What you have to do. Transcribe the data exactly, stopping after the "The Poincare section" line.

═════ Available data

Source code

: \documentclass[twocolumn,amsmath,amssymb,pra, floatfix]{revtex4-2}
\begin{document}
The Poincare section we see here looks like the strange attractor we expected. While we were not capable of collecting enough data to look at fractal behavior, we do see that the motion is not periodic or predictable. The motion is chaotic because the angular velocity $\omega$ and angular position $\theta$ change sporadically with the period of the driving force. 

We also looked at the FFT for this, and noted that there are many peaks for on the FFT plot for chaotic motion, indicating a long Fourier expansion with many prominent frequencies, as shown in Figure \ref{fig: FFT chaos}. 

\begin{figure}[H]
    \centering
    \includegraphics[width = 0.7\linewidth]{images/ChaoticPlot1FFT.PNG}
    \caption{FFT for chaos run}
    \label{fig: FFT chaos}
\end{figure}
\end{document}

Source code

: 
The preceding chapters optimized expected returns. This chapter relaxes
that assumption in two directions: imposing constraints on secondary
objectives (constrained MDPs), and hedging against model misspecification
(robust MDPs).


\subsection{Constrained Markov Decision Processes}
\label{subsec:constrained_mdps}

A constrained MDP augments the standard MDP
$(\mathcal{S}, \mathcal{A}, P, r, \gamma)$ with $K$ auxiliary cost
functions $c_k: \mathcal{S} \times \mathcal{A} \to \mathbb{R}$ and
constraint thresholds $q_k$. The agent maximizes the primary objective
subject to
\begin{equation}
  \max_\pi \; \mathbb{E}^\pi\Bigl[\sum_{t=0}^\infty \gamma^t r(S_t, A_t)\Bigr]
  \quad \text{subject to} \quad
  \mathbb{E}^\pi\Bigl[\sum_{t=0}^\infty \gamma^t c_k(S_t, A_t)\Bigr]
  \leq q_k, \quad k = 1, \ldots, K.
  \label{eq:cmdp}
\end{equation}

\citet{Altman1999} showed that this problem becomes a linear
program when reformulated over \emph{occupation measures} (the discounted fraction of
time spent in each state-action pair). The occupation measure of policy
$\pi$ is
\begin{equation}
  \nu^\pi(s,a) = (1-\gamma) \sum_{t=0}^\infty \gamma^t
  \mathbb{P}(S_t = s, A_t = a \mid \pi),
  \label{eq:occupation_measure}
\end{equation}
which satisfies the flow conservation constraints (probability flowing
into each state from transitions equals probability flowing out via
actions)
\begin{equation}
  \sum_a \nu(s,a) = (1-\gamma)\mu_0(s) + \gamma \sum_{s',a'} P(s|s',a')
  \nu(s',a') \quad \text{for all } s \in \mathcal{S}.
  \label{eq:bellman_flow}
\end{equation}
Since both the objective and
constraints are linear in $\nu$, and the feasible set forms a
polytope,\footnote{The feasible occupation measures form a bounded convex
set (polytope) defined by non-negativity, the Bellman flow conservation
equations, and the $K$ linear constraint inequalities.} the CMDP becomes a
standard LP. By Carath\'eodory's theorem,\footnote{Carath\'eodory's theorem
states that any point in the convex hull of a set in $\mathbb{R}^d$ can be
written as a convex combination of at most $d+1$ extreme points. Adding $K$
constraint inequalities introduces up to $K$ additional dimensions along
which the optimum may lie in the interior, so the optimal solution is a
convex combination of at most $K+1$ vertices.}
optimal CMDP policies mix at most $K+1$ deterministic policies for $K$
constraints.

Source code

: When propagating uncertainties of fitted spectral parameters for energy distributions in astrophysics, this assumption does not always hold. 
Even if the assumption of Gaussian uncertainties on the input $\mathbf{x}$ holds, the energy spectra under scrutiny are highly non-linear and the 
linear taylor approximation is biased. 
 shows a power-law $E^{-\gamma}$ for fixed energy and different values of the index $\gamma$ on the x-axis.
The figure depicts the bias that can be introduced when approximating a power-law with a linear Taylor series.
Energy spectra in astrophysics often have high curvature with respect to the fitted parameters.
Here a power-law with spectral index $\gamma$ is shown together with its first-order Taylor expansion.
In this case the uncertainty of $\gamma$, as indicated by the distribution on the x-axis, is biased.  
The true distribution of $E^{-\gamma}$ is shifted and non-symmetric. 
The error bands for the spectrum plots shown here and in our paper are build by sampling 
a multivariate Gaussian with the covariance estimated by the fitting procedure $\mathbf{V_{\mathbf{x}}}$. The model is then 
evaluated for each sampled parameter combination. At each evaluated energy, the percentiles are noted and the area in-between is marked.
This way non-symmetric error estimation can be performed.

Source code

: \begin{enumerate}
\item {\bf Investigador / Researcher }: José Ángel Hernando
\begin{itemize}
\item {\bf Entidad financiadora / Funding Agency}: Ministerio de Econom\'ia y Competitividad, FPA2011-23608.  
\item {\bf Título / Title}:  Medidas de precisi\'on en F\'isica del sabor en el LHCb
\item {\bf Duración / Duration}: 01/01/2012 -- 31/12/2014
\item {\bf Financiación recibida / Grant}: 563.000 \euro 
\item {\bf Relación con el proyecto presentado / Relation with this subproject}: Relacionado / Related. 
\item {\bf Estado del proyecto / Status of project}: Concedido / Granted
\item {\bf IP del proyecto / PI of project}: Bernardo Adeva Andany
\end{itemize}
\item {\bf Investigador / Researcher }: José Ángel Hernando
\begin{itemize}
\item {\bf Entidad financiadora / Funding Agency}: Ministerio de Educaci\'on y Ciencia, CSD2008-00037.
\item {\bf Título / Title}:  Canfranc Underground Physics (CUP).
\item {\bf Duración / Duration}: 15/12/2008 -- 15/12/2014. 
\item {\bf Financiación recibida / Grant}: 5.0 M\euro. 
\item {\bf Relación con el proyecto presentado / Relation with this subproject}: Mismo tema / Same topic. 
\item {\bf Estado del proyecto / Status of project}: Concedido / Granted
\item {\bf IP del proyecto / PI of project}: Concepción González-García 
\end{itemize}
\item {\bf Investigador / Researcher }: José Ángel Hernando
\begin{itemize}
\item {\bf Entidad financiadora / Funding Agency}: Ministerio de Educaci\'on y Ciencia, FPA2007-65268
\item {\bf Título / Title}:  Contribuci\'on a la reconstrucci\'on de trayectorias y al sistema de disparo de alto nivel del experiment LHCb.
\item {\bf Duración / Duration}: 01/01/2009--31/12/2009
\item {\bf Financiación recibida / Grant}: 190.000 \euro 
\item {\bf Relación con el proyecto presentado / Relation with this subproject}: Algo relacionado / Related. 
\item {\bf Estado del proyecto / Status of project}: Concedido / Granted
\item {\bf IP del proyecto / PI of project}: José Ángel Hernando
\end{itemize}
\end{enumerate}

══════════

Reply.
Source code

: \documentclass[twocolumn,amsmath,amssymb,pra, floatfix]{revtex4-2}
\begin{document}
The Poincare section we see here looks like the strange attractor we expected. While we were not capable of collecting enough data to look at fractal behavior, we do see that the motion is not periodic or predictable. The motion is chaotic because the angular velocity $\omega$ and angular position $\theta$ change sporadically with the period of the driving force. 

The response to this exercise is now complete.